At the Great Exhibition of 1897, a demonstration as made of a gas lamp that also included an automatic machine which could dispense a gallon of hot water, or a halfpennies worth of Beef tea essence, Cocoa, Milk, Sugar, Tea or Coffee.
These “Pluto Lamps” were developed by a company founded in 1896 by Mr. H M Robinson variously known as either the “Hot Water Supply Syndicate” or the “Refreshment Lamp Syndicate” and they installed a number of these vending machines around the city before seemingly vanishing with barely a memory of their existence.
Full story here:
http://www.ianvisits.co.uk/blog/2012/10/01/the-victorian-gas-lamps-that-sold-cups-of-hot-coffee/
Because then people wouldn’t need to go to CovoaJava?

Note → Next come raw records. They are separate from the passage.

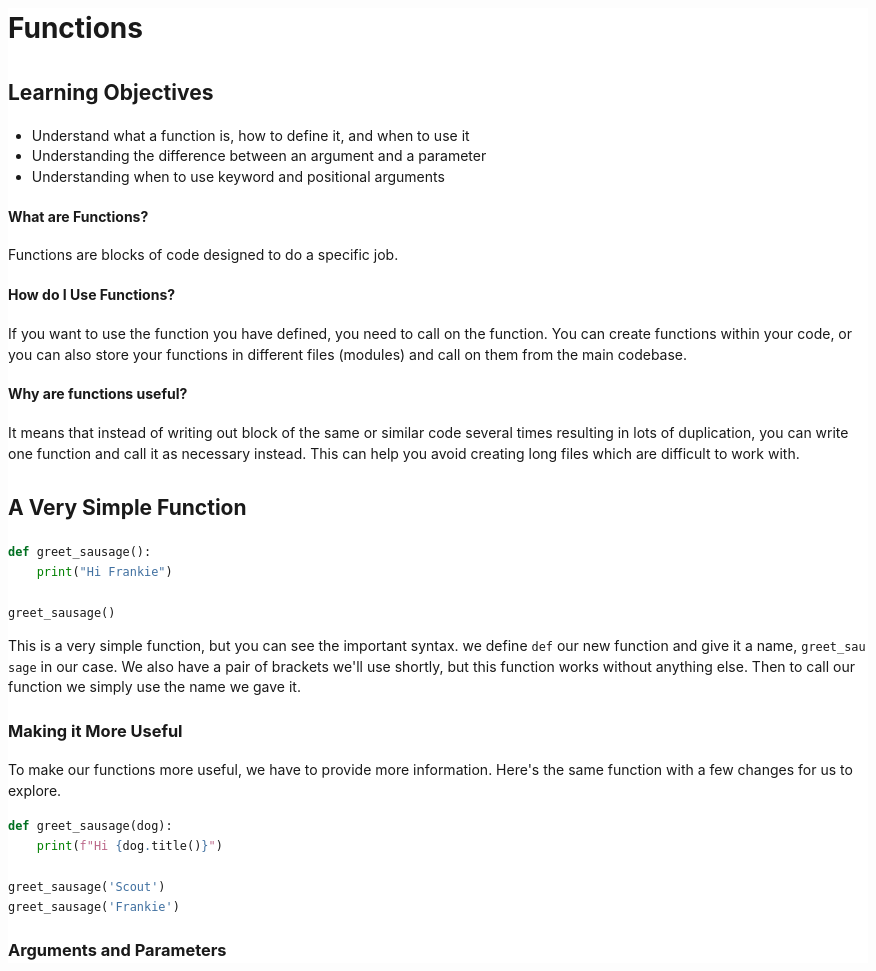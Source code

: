 # Functions
 
## Learning Objectives

- Understand what a function is, how to define it, and when to use it
- Understanding the difference between an argument and a parameter
- Understanding when to use keyword and positional arguments

#### What are Functions?

Functions are blocks of code designed to do a specific job. 

#### How do I Use Functions?

If you want to use the function you have defined, you need to call on the function. You can create functions within your code, or you can also store your functions in different files (modules) and call on them from the main codebase. 

#### Why are functions useful?

It means that instead of writing out block of the same or similar code several times resulting in lots of duplication, you can write one function and call it as necessary instead. This can help you avoid creating long files which are difficult to work with.

## A Very Simple Function

```py
def greet_sausage():
    print("Hi Frankie")

greet_sausage()
```

This is a very simple function, but you can see the important syntax. we define `def` our new function and give it a name, `greet_sausage` in our case. We also have a pair of brackets we'll use shortly, but this function works without anything else. Then to call our function we simply use the name we gave it. 

### Making it More Useful

To make our functions more useful, we have to provide more information. Here's the same function with a few changes for us to explore.

```py
def greet_sausage(dog):
    print(f"Hi {dog.title()}")

greet_sausage('Scout')
greet_sausage('Frankie')
```

### Arguments and Parameters
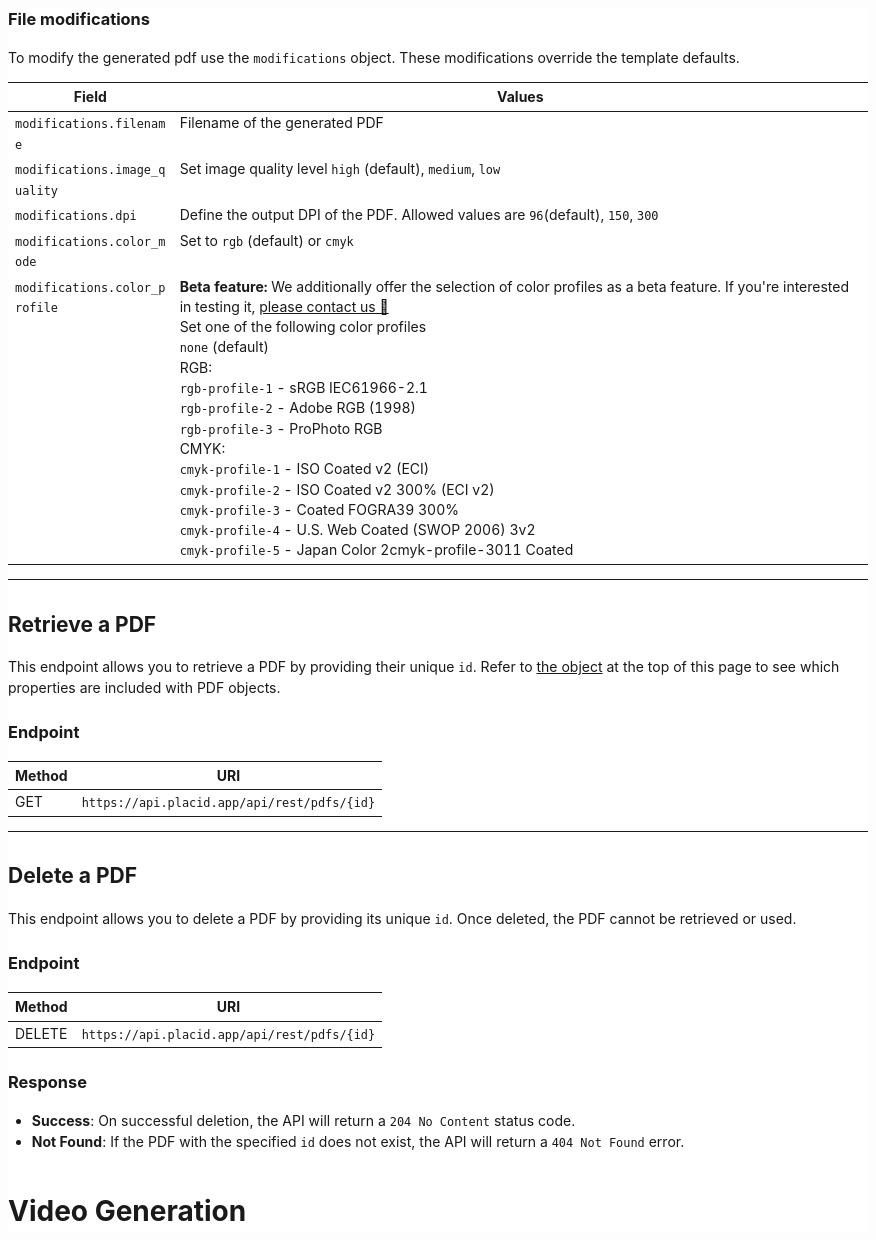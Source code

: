 ### File modifications

To modify the generated pdf use the `modifications` object. These modifications override the template defaults.

| Field | Values |
| --- | --- |
| `modifications.filename` | Filename of the generated PDF |
| `modifications.image_quality` | Set image quality level `high` (default), `medium`, `low` |
| `modifications.dpi` | Define the output DPI of the PDF. Allowed values are `96`(default), `150`, `300` |
| `modifications.color_mode` | Set to `rgb` (default) or `cmyk` |
| `modifications.color_profile` | **Beta feature:** We additionally offer the selection of color profiles as a beta feature. If you're interested in testing it, [please contact us 💬](mailto:armin@placid.app)<br> Set one of the following color profiles<br>`none` (default) <br>RGB:<br>`rgb-profile-1` \- sRGB IEC61966-2.1 <br>`rgb-profile-2` \- Adobe RGB (1998) <br>`rgb-profile-3` \- ProPhoto RGB <br> CMYK:<br>`cmyk-profile-1` \- ISO Coated v2 (ECI) <br>`cmyk-profile-2` \- ISO Coated v2 300% (ECI v2) <br>`cmyk-profile-3` \- Coated FOGRA39 300% <br>`cmyk-profile-4` \- U.S. Web Coated (SWOP 2006) 3v2 <br>`cmyk-profile-5` \- Japan Color 2cmyk-profile-3011 Coated |

* * *

## Retrieve a PDF

This endpoint allows you to retrieve a PDF by providing their unique `id`. Refer to [the object](https://placid.app/docs/2.0/rest/pdfs#object) at the top of this page to see which properties are included with PDF objects.

### Endpoint

| Method | URI |
| --- | --- |
| GET | `https://api.placid.app/api/rest/pdfs/{id}` |

* * *

## Delete a PDF

This endpoint allows you to delete a PDF by providing its unique `id`. Once deleted, the PDF cannot be retrieved or used.

### Endpoint

| Method | URI |
| --- | --- |
| DELETE | `https://api.placid.app/api/rest/pdfs/{id}` |

### Response

- **Success**: On successful deletion, the API will return a `204 No Content` status code.
- **Not Found**: If the PDF with the specified `id` does not exist, the API will return a `404 Not Found` error.

# Video Generation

Fascinating. I had no idea these ever exisited. They clearly had high hopes for these lamps and I see they also dispensed cigarettes, postcards, and one had a telegraph recorder for police use. But I must say that the mention of “fluid beef” makes me cringe.
Ying Industries is missing an opportunity here. I should form a syndicate.
Perhaps we can corner the market for Jerky-Aide?
Is it like hot-dog water?
Drippings?
Pot likker?
Gravy?
we got ones that dispense petite pirate fleets… that’s almost as good as hot water.
Mmmm… fluid beef…
http://www.pkdiet.com/pages/recipes/recipeiweb/recipe/Beef_Tea.html
That has an oddly alluring sound to it…
I’d heard of beef tea before, but I didn’t know how it was actually made. Interesting!
It’s like a distillate!
Beef liquor!
*considers a few new menu items for the Gangplank*
This year’s Iron Bay Chef is going to be fun.
It’s very good when yer ill, an yes, i have had it! :-) Bovril is how most of us know it, and it is of period!
That’s wonderful. I just added it to my Coffee History links at cocoajava.com (yes, your cafe IS named after a website.)